### Provided records
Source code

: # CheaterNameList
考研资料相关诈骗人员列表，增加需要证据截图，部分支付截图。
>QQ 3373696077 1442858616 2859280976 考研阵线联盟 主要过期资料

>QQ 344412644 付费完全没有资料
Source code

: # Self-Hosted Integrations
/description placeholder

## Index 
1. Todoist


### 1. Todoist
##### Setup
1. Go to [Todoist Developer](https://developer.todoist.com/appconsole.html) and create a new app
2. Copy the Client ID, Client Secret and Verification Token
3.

...

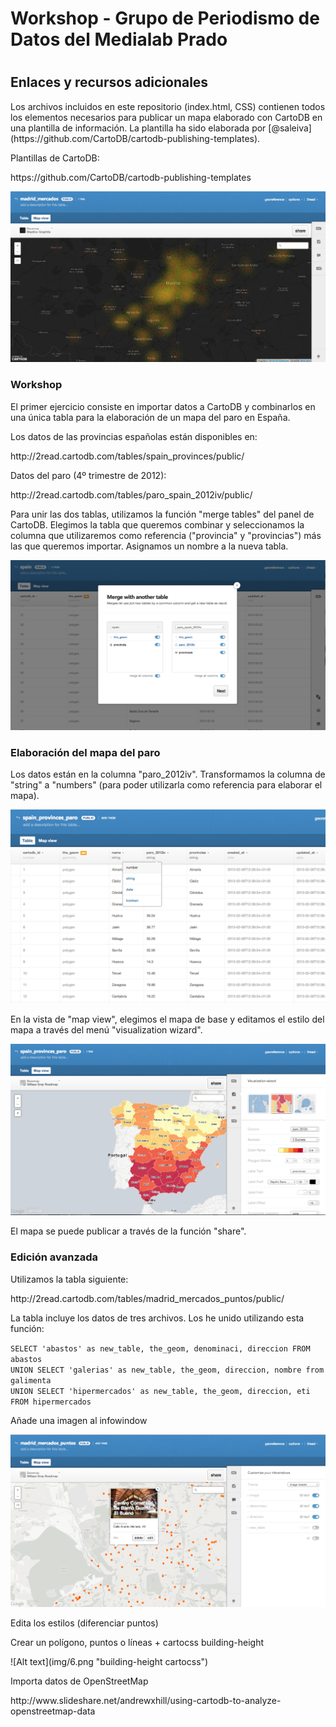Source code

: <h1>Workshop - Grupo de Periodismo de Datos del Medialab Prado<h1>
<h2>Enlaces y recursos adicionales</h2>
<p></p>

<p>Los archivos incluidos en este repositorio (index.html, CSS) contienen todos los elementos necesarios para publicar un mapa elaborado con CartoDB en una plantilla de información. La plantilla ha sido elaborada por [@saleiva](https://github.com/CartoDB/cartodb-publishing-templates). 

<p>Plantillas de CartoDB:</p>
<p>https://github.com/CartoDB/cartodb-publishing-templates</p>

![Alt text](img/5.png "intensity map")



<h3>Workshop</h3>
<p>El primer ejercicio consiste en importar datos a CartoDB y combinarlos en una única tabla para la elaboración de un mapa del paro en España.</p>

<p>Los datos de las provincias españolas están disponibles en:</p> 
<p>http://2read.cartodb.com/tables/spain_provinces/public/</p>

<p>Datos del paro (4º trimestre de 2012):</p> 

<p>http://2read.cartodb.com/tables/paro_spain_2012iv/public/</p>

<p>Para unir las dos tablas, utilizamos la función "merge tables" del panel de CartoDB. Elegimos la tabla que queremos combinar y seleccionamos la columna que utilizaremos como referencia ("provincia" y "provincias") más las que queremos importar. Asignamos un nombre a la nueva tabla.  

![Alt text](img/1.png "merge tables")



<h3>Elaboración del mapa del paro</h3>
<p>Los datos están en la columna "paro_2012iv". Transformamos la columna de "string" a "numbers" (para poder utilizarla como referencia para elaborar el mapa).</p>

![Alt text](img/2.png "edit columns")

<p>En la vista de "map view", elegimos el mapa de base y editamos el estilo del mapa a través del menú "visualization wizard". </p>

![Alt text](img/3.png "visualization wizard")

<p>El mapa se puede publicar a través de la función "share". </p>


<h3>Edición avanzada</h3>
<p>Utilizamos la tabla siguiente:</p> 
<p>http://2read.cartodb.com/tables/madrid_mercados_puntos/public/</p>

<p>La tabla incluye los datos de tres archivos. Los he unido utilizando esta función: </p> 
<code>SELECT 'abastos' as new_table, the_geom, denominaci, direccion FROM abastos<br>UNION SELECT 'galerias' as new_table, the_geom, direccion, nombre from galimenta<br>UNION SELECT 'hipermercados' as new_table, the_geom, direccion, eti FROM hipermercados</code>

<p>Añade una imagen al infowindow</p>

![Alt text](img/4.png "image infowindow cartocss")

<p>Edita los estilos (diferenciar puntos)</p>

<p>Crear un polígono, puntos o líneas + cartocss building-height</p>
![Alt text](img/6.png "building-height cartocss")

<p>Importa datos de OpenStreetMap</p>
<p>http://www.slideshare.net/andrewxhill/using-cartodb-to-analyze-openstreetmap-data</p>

==

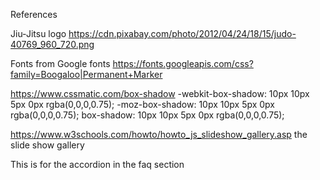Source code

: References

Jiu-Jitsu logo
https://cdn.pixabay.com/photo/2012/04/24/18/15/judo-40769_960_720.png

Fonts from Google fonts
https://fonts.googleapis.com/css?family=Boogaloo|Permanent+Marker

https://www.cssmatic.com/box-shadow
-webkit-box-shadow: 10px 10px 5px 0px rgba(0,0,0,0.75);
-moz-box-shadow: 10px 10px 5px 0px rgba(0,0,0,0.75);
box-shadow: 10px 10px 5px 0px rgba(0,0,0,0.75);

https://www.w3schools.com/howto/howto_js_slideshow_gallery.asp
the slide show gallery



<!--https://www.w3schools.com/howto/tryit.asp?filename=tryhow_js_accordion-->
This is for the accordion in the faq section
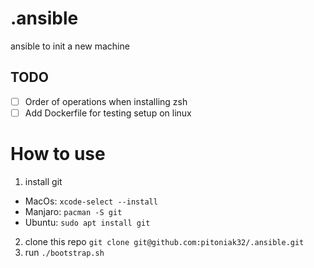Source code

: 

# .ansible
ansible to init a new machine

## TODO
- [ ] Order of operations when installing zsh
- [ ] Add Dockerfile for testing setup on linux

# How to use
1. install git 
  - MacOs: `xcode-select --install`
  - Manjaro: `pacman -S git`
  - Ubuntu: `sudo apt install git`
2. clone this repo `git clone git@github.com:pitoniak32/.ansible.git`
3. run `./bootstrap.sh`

### Your assignment
Take every line from the data that contains the word "importar".

### Answer for the task
<p>El primer ejercicio consiste en importar datos a CartoDB y combinarlos en una única tabla para la elaboración de un mapa del paro en España.</p>
<p>Para unir las dos tablas, utilizamos la función "merge tables" del panel de CartoDB. Elegimos la tabla que queremos combinar y seleccionamos la columna que utilizaremos como referencia ("provincia" y "provincias") más las que queremos importar. Asignamos un nombre a la nueva tabla.  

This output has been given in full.